The site was also bringing in real money. With the help of an affiliate marketer friend of his, Kelly added links to credit-card offers to his site in 2011 and would get paid if readers signed up through them. At first, Kelly didn’t know if he’d ever see a dime. But then a post that linked to a British Airways Visa promotion went viral, and he estimated that if just 10% of his roughly 25,000 readers at the time signed up he could make six figures. From then on, Kelly started writing more and more posts each day, tapping out at about 15—a responsibility he now shares with his 8-person editorial staff. Many of ThePointsGuy’s most popular posts are also the most profitable, he said.

“We create content that makes people’s lives better and give it to them for free and in return they get credit cards through our site,” Kelly said. “People travel smarter, people see their families more, people save thousands of dollars because they came across ThePointsGuy.com. And, in turn, if you’re going to get the credit cards that we talk about anyway, use our link.”

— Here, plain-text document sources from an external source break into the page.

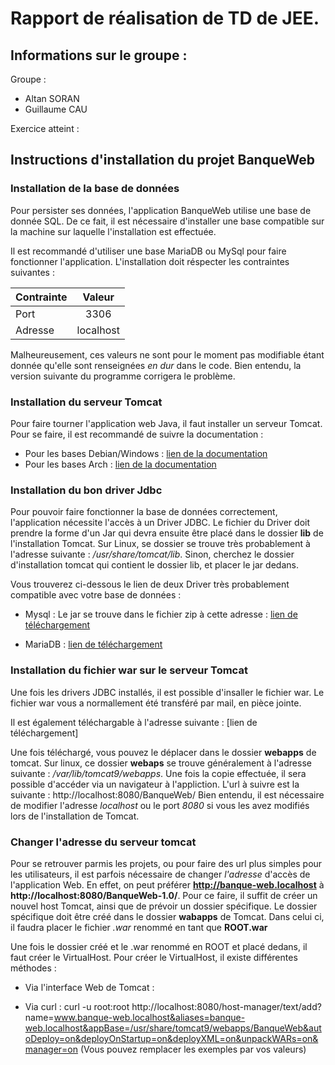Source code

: # Rapport de réalisation de TD de JEE.

## Informations sur le groupe :

Groupe :
 - Altan SORAN
 - Guillaume CAU

Exercice atteint :



## Instructions d'installation du projet BanqueWeb

### Installation de la base de données

Pour persister ses données, l'application BanqueWeb utilise une base de donnée SQL.
De ce fait, il est nécessaire d'installer une base compatible sur la machine sur laquelle l'installation est effectuée.

Il est recommandé d'utiliser une base MariaDB ou MySql pour faire fonctionner l'application. 
L'installation doit réspecter les contraintes suivantes :

| Contrainte    | Valeur        |
| ------------- |:-------------:|
| Port          | 3306          |
| Adresse       | localhost     |

Malheureusement, ces valeurs ne sont pour le moment pas modifiable étant donnée qu'elle sont renseignées *en dur* dans le code.
Bien entendu, la version suivante du programme corrigera le problème. 

### Installation du serveur Tomcat

Pour faire tourner l'application web Java, il faut installer un serveur Tomcat.
Pour se faire, il est recommandé de suivre la documentation :

 - Pour les bases Debian/Windows : [lien de la documentation](https://tomcat.apache.org/tomcat-9.0-doc/introduction.html)
 - Pour les bases Arch           : [lien de la documentation](https://wiki.archlinux.org/index.php/tomcat)

### Installation du bon driver Jdbc

Pour pouvoir faire fonctionner la base de données correctement, l'application nécessite l'accès à un Driver JDBC.
Le fichier du Driver doit prendre la forme d'un Jar qui devra ensuite être placé dans le dossier **lib** de l'installation Tomcat.
Sur Linux, se dossier se trouve très probablement à l'adresse suivante : */usr/share/tomcat/lib*.
Sinon, cherchez le dossier d'installation tomcat qui contient le dossier lib, et placer le jar dedans.

Vous trouverez ci-dessous le lien de deux Driver très probablement compatible avec votre base de données :

 - Mysql : Le jar se trouve dans le fichier zip à cette adresse : [lien de téléchargement](https://dev.mysql.com/get/Downloads/Connector-J/mysql-connector-java-8.0.22.zip)

 - MariaDB : [lien de téléchargement](https://mariadb.com/download-confirmation?group-name=Data%20Access&release-notes-uri=https%3A//mariadb.com/kb/en/mariadb-connector-j-271-release-notes/&documentation-uri=https%3A//mariadb.com/kb/en/library/mariadb-connector-j/&download-uri=https%3A//dlm.mariadb.com/1484707/Connectors/java/connector-java-2.7.1/mariadb-java-client-2.7.1.jar&product-name=Java%25208%2520connector&download-size=610.29%20KB)


### Installation du fichier war sur le serveur Tomcat

Une fois les drivers JDBC installés, il est possible d'insaller le fichier war.
Le fichier war vous a normallement été transféré par mail, en pièce jointe.

Il est également téléchargable à l'adresse suivante : [lien de téléchargement]

Une fois téléchargé, vous pouvez le déplacer dans le dossier **webapps** de tomcat.
Sur linux, ce dossier **webaps** se trouve généralement à l'adresse suivante : */var/lib/tomcat9/webapps*.
Une fois la copie effectuée, il sera possible d'accéder via un navigateur à l'appliction.
L'url à suivre est la suivante : http://localhost:8080/BanqueWeb/
Bien entendu, il est nécessaire de modifier l'adresse *localhost* ou le port *8080* si vous les avez modifiés lors de l'installation de Tomcat.

### Changer l'adresse du serveur tomcat

Pour se retrouver parmis les projets, ou pour faire des url plus simples pour les utilisateurs, il est parfois nécessaire de changer *l'adresse* d'accès de l'application Web.
En effet, on peut préférer **http://banque-web.localhost** à **http://localhost:8080/BanqueWeb-1.0/**.
Pour ce faire, il suffit de créer un nouvel host Tomcat, ainsi que de prévoir un dossier spécifique.
Le dossier spécifique doit être créé dans le dossier **wabapps** de Tomcat. Dans celui ci, il faudra placer le fichier *.war* renommé en tant que **ROOT.war**

Une fois le dossier créé et le .war renommé en ROOT et placé dedans, il faut créer le VirtualHost.
Pour créer le VirtualHost, il existe différentes méthodes :

 - Via l'interface Web de Tomcat : 

 - Via curl : curl -u root:root http://localhost:8080/host-manager/text/add?name=www.banque-web.localhost&aliases=banque-web.localhost&appBase=/usr/share/tomcat9/webapps/BanqueWeb&autoDeploy=on&deployOnStartup=on&deployXML=on&unpackWARs=on&manager=on (Vous pouvez remplacer les exemples par vos valeurs)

Today, The Points Guy brings in more than 3 million unique visitors a month, Kelly said. It also has 1.5 million likes on Facebook and hundreds of thousands of followers on both Twitter and Instagram.

Kelly has strict rules on how he deals with marketers and credit-card companies to keep the site’s credibility intact. He pays for all of his own travel, covers his employees credit-card fees, and doesn’t do exclusive credit-card deals.

“The credit-card companies, all of them pay us and its up to us to decide which ones we want to use,” said Kelly. “My integrity is my number one asset and you can’t buy it… I think our readers respect that.”

Kelly has about 30 credit cards, 10 of which he uses regularly—some for business and others for different bonuses like travel rewards—and a credit score of over 800 because he pays off the balances in full each month.

While Kelly said there’s no typical day for him, he did give Quartz a glimpse into his schedule for one particular day:

  • Woke up in New York
  • Interview with Fox News at 7:30am about “The Best and Worst Airports in the US
  • Spoke at a breakfast at the Soho House at 9:30am
  • Conference call with executive team
  • Interview with the New York Times
  • Interview with Quartz
  • Negotiated a deal with a credit-card issuer
  • Soul Cycle class
  • Charity dinner followed by a benefit for Miami’s Perez Art Museum

The best part for Kelly, he said, is that he gets to travel for a living. Kelly said he splits his time between Miami, New York, and traveling. As of this November, he had spent 100 nights in hotels during the year. “That’s probably more than I really should,” he joked. “But at the end of the day I’m a natural born traveller.”

Every trip is a mixture of business and pleasure. He went to Africa twice this fall for charity work, spent Christmas in the Maldives, where he tried out two different resorts and spent time filming and writing reviews. He’s spending three weeks in Indonesia over New Years.

In 2017, Kelly hopes to travel a little less while he continues to grow his business. He’s preparing to move the company into a new office in New York’s Flatiron District, and says a global expansion may be on the horizon.